Últimamente había estado pensando en cómo burlar al Cielo, especialmente a los favorecidos.

Ahora, había ideado un plan para confinar a su enemigo dentro del espacio.

Allí, llevaría a cabo su voluntad, convirtiendo el espacio en su ventaja.

«Veamos si el Cielo aún puede influenciar a este individuo dentro del Paraíso», sonrió Elena maliciosamente pensando en su plan.

Al ver a su esposa a punto de agacharse, Ethan rápidamente la asistió y tomó la jeringa para recoger una gota de sangre, finalmente comprendiendo su intención.

Aún así, buscó confirmación.

—Esposa, ¿vas a marcar al matón?

Elena asintió con una sonrisa maliciosa.

—Sí, ya que no podemos llevárnoslo por la fuerza, vamos a extraerlo encubiertamente sin alertar a los otros matones.

Este bastardo me llamó perra, y pienso hacer que se arrepienta.

Finalmente presenciaron el otro lado de Elena—el vengativo.

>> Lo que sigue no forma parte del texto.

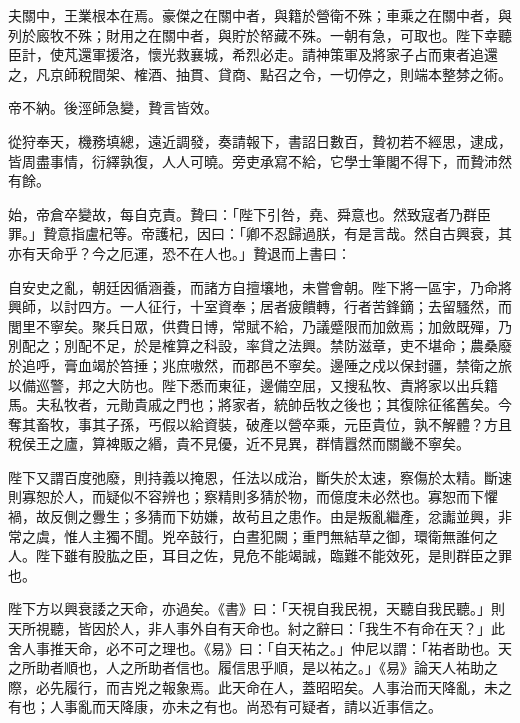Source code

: \begin{pinyinscope}
 夫關中，王業根本在焉。豪傑之在關中者，與籍於營衛不殊；車乘之在關中者，與列於廄牧不殊；財用之在關中者，與貯於帑藏不殊。一朝有急，可取也。陛下幸聽臣計，使芃還軍援洛，懷光救襄城，希烈必走。請神策軍及將家子占而東者追還之，凡京師稅間架、榷酒、抽貫、貸商、點召之令，一切停之，則端本整棼之術。



 帝不納。後涇師急變，贄言皆效。



 從狩奉天，機務填總，遠近調發，奏請報下，書詔日數百，贄初若不經思，逮成，皆周盡事情，衍繹孰復，人人可曉。旁吏承寫不給，它學士筆閣不得下，而贄沛然有餘。



 始，帝倉卒變故，每自克責。贄曰：「陛下引咎，堯、舜意也。然致寇者乃群臣罪。」贄意指盧杞等。帝護杞，因曰：「卿不忍歸過朕，有是言哉。然自古興衰，其亦有天命乎？今之厄運，恐不在人也。」贄退而上書曰：



 自安史之亂，朝廷因循涵養，而諸方自擅壤地，未嘗會朝。陛下將一區宇，乃命將興師，以討四方。一人征行，十室資奉；居者疲饋轉，行者苦鋒鏑；去留騷然，而閭里不寧矣。聚兵日眾，供費日博，常賦不給，乃議蹙限而加斂焉；加斂既殫，乃別配之；別配不足，於是榷算之科設，率貸之法興。禁防滋章，吏不堪命；農桑廢於追呼，膏血竭於笞捶；兆庶嗷然，而郡邑不寧矣。邊陲之戍以保封疆，禁衛之旅以備巡警，邦之大防也。陛下悉而東征，邊備空屈，又搜私牧、責將家以出兵籍馬。夫私牧者，元勛貴戚之門也；將家者，統帥岳牧之後也；其復除征徭舊矣。今奪其畜牧，事其子孫，丐假以給資裝，破產以營卒乘，元臣貴位，孰不解體？方且稅侯王之廬，算裨販之緡，貴不見優，近不見異，群情囂然而關畿不寧矣。



 陛下又謂百度弛廢，則持義以掩恩，任法以成治，斷失於太速，察傷於太精。斷速則寡恕於人，而疑似不容辨也；察精則多猜於物，而億度未必然也。寡恕而下懼禍，故反側之釁生；多猜而下妨嫌，故茍且之患作。由是叛亂繼產，忿讟並興，非常之虞，惟人主獨不聞。兇卒鼓行，白晝犯闕；重門無結草之御，環衛無誰何之人。陛下雖有股肱之臣，耳目之佐，見危不能竭誠，臨難不能效死，是則群臣之罪也。



 陛下方以興衰諉之天命，亦過矣。《書》曰：「天視自我民視，天聽自我民聽。」則天所視聽，皆因於人，非人事外自有天命也。紂之辭曰：「我生不有命在天？」此舍人事推天命，必不可之理也。《易》曰：「自天祐之。」仲尼以謂：「祐者助也。天之所助者順也，人之所助者信也。履信思乎順，是以祐之。」《易》論天人祐助之際，必先履行，而吉兇之報象焉。此天命在人，蓋昭昭矣。人事治而天降亂，未之有也；人事亂而天降康，亦未之有也。尚恐有可疑者，請以近事信之。




\end{pinyinscope}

La mayoría del tiempo, solo la veían como la mujer cálida y sonriente que siempre era complaciente, especialmente con los niños.

Pero la forma en que sonreía ahora estaba llena de malicia.

Se preguntaron qué destino le esperaba al matón pelirrojo bajo la ira de Elena.

Al verlos observarla con curiosidad, Elena puso los ojos en blanco y les indicó que limpiaran el suelo.

—Muy bien, pongámonos a trabajar.

Aún no hemos terminado; necesitamos limpiar esta área del olor a sangre.

Los otros matones volverán pronto a la unidad del gerente y probablemente vendrán aquí.

No podemos permitir que sospechen por el olor a sangre y estos cadáveres.

Antes de que pudieran comenzar, escucharon pasos acercándose.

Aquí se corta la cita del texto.